_AIM OF THE TASK_
Look at the data below and print exactly the lines from its first line through the line with "If the traffic"; the pictures stay out of the copy.
======== PROVIDED MATERIAL ========
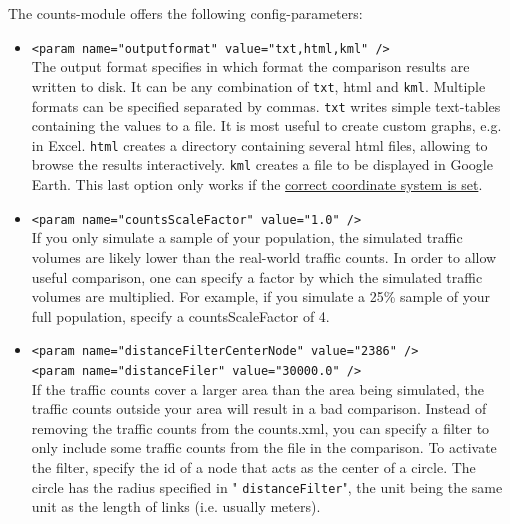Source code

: The counts-module offers the following config-parameters:
\begin{itemize}
	\item 
\texttt{<param name="outputformat" value="txt,html,kml" />}
\\     The output format specifies in which format the comparison results are written to disk. It can be any combination of 
\texttt{txt}, html and 
\texttt{kml}. Multiple formats can be specified separated by commas. 
\texttt{txt} writes simple text-tables containing the values to a file. It is most useful to create custom graphs, e.g. in Excel. 
\texttt{html} creates a directory containing several html files, allowing to browse the results interactively. 
\texttt{kml} creates a file to be displayed in Google Earth. This last option only works if the \href{http://www.matsim.org/node/405}{correct coordinate system is set}.
	\item 
\texttt{<param name="countsScaleFactor" value="1.0" />}
\\     If you only simulate a sample of your population, the simulated  traffic volumes are likely lower than the real-world traffic counts. In  order to allow useful comparison, one can specify a factor by which the  simulated traffic volumes are multiplied. For example, if you simulate a  25\% sample of your full population, specify a countsScaleFactor  of 4.
	\item 
\texttt{<param name="distanceFilterCenterNode" value="2386" />
\\     <param name="distanceFiler" value="30000.0" />}
\\     If the traffic counts cover a larger area than the area being  simulated, the traffic counts outside your area will result in a bad  comparison. Instead of removing the traffic counts from the counts.xml,  you can specify a filter to only include some traffic counts from the  file in the comparison. To activate the filter, specify the id of a node  that acts as the center of a circle. The circle has the radius  specified in "
\texttt{distanceFilter}", the unit being the same unit as the length of links (i.e. usually meters).
\end{itemize}



\vfill\eject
========
_ANSWER SECTION_
Source code

: The counts-module offers the following config-parameters:
\begin{itemize}
	\item 
\texttt{<param name="outputformat" value="txt,html,kml" />}
\\     The output format specifies in which format the comparison results are written to disk. It can be any combination of 
\texttt{txt}, html and 
\texttt{kml}. Multiple formats can be specified separated by commas. 
\texttt{txt} writes simple text-tables containing the values to a file. It is most useful to create custom graphs, e.g. in Excel. 
\texttt{html} creates a directory containing several html files, allowing to browse the results interactively. 
\texttt{kml} creates a file to be displayed in Google Earth. This last option only works if the \href{http://www.matsim.org/node/405}{correct coordinate system is set}.
	\item 
\texttt{<param name="countsScaleFactor" value="1.0" />}
\\     If you only simulate a sample of your population, the simulated  traffic volumes are likely lower than the real-world traffic counts. In  order to allow useful comparison, one can specify a factor by which the  simulated traffic volumes are multiplied. For example, if you simulate a  25\% sample of your full population, specify a countsScaleFactor  of 4.
	\item 
\texttt{<param name="distanceFilterCenterNode" value="2386" />
\\     <param name="distanceFiler" value="30000.0" />}
\\     If the traffic counts cover a larger area than the area being  simulated, the traffic counts outside your area will result in a bad  comparison. Instead of removing the traffic counts from the counts.xml,  you can specify a filter to only include some traffic counts from the  file in the comparison. To activate the filter, specify the id of a node  that acts as the center of a circle. The circle has the radius  specified in "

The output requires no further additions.